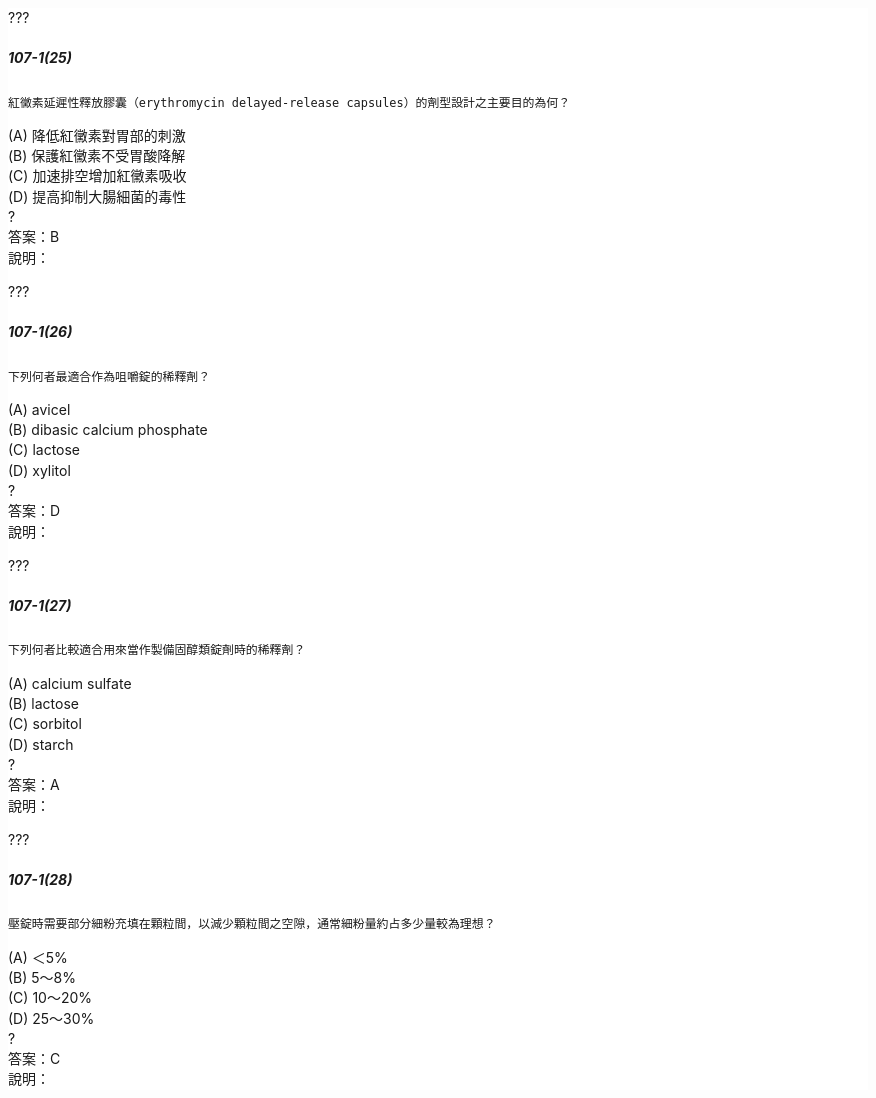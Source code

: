 ???

##### 107-1(25)
```Question
紅黴素延遲性釋放膠囊（erythromycin delayed-release capsules）的劑型設計之主要目的為何？
```
(A) 降低紅黴素對胃部的刺激  
(B) 保護紅黴素不受胃酸降解  
(C) 加速排空增加紅黴素吸收  
(D) 提高抑制大腸細菌的毒性  
?  
答案：B  
說明：

???

##### 107-1(26)
```Question
下列何者最適合作為咀嚼錠的稀釋劑？
```
(A) avicel  
(B) dibasic calcium phosphate  
(C) lactose  
(D) xylitol  
?  
答案：D  
說明：

???

##### 107-1(27)
```Question
下列何者比較適合用來當作製備固醇類錠劑時的稀釋劑？
```
(A) calcium sulfate  
(B) lactose  
(C) sorbitol  
(D) starch  
?  
答案：A  
說明：

???

##### 107-1(28)
```Question
壓錠時需要部分細粉充填在顆粒間，以減少顆粒間之空隙，通常細粉量約占多少量較為理想？
```
(A) ＜5%  
(B) 5～8%  
(C) 10～20%  
(D) 25～30%  
?  
答案：C  
說明：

Your assignment → When repeating the listing, keep each line exact and exclude the pictures.

Problem solution →
Source code

: ???

##### 107-1(25)
```Question
紅黴素延遲性釋放膠囊（erythromycin delayed-release capsules）的劑型設計之主要目的為何？
```
(A) 降低紅黴素對胃部的刺激  
(B) 保護紅黴素不受胃酸降解  
(C) 加速排空增加紅黴素吸收  
(D) 提高抑制大腸細菌的毒性  
?  
答案：B  
說明：

???

##### 107-1(26)
```Question
下列何者最適合作為咀嚼錠的稀釋劑？
```
(A) avicel  
(B) dibasic calcium phosphate  
(C) lactose  
(D) xylitol  
?  
答案：D  
說明：

???

##### 107-1(27)
```Question
下列何者比較適合用來當作製備固醇類錠劑時的稀釋劑？
```
(A) calcium sulfate  
(B) lactose  
(C) sorbitol  
(D) starch  
?  
答案：A  
說明：

???

##### 107-1(28)
```Question
壓錠時需要部分細粉充填在顆粒間，以減少顆粒間之空隙，通常細粉量約占多少量較為理想？
```
(A) ＜5%  
(B) 5～8%  
(C) 10～20%  
(D) 25～30%  
?  
答案：C  
說明：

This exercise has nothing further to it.